'''
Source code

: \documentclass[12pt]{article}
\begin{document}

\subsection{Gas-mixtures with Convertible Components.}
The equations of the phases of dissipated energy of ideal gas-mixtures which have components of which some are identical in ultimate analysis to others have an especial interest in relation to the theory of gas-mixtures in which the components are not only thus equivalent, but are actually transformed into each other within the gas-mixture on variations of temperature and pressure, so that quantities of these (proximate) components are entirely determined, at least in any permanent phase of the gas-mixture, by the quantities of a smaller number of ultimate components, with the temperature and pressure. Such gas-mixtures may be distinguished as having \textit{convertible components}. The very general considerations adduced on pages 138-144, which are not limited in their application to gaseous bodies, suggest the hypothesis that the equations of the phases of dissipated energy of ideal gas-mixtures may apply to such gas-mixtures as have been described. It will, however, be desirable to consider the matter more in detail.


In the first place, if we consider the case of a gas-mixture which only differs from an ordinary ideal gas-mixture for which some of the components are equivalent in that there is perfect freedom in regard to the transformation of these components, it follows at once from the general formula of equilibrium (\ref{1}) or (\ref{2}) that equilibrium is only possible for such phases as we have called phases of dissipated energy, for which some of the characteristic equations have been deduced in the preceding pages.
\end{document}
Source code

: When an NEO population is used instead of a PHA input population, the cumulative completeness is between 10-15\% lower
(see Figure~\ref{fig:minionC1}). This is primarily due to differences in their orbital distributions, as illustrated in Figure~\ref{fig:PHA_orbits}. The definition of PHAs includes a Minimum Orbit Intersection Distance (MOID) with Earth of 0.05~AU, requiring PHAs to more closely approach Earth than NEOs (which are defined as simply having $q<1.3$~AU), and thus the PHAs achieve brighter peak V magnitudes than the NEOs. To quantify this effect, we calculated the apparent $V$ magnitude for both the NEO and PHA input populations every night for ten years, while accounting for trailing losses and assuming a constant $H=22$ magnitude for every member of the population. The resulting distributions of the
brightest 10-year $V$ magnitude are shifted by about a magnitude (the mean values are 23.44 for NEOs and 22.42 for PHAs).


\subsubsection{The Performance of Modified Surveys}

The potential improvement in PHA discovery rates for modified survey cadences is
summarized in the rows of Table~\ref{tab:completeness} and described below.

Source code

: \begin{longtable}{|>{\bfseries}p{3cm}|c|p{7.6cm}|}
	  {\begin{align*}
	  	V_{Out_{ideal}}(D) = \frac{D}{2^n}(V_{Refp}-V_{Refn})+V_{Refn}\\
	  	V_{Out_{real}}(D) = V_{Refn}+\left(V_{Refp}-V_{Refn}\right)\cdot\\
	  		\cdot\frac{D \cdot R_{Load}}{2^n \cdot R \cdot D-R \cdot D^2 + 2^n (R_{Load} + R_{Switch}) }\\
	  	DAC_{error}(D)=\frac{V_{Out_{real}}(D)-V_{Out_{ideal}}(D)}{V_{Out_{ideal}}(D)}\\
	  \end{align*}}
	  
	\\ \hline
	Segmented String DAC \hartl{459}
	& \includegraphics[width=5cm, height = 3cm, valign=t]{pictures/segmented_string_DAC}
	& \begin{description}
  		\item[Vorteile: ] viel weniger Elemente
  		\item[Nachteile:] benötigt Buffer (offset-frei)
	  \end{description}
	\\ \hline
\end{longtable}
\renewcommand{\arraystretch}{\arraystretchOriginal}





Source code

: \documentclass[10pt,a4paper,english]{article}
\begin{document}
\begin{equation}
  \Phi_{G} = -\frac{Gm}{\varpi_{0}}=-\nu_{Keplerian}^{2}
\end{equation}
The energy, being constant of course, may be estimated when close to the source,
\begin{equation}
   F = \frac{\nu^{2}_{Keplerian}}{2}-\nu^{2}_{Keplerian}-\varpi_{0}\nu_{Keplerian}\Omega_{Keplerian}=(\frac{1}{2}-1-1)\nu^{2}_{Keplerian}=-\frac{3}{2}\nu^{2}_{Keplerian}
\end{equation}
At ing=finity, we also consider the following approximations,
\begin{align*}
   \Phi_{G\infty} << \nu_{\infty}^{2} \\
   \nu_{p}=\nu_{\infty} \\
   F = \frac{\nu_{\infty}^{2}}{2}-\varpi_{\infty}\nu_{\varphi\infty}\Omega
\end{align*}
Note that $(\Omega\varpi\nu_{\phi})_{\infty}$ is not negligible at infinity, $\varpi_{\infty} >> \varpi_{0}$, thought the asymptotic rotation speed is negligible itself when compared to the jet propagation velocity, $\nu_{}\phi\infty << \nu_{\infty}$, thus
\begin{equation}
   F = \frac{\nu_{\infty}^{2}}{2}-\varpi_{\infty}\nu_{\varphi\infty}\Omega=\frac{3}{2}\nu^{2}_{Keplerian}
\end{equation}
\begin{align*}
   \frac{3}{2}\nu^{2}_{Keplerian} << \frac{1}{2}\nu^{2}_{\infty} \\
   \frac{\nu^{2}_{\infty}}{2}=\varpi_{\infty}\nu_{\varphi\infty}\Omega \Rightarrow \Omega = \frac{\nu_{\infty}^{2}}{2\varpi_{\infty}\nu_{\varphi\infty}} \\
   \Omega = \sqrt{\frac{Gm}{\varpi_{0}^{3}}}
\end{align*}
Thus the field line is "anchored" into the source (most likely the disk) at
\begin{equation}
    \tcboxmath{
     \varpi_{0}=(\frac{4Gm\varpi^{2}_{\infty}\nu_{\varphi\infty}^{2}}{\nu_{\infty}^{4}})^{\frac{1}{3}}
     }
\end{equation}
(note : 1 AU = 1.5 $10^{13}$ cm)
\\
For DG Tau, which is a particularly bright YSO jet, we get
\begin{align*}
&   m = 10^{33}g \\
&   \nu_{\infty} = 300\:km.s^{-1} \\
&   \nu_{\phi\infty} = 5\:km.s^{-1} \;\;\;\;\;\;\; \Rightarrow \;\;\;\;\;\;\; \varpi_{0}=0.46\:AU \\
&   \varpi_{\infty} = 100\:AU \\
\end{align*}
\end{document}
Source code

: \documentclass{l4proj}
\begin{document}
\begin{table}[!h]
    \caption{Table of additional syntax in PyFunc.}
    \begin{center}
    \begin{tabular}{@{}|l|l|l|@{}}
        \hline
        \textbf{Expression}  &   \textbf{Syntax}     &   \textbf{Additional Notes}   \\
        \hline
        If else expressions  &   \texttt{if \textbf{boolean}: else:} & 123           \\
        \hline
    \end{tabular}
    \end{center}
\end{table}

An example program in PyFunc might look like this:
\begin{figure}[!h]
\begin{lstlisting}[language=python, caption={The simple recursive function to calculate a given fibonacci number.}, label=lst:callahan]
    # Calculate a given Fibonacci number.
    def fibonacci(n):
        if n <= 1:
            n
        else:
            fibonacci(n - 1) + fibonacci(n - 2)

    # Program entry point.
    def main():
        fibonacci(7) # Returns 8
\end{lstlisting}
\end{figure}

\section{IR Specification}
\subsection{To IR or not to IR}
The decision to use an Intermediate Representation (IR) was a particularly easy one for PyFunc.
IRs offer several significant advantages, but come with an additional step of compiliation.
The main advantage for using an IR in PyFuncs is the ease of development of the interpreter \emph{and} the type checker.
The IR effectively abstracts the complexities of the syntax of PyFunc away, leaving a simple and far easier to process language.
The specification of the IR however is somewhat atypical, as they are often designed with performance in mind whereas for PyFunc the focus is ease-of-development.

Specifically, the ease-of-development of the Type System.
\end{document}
'''
Show me all lines in the records that contain "population".

[TASK SOLUTION]
: When an NEO population is used instead of a PHA input population, the cumulative completeness is between 10-15\% lower
(see Figure~\ref{fig:minionC1}). This is primarily due to differences in their orbital distributions, as illustrated in Figure~\ref{fig:PHA_orbits}. The definition of PHAs includes a Minimum Orbit Intersection Distance (MOID) with Earth of 0.05~AU, requiring PHAs to more closely approach Earth than NEOs (which are defined as simply having $q<1.3$~AU), and thus the PHAs achieve brighter peak V magnitudes than the NEOs. To quantify this effect, we calculated the apparent $V$ magnitude for both the NEO and PHA input populations every night for ten years, while accounting for trailing losses and assuming a constant $H=22$ magnitude for every member of the population. The resulting distributions of the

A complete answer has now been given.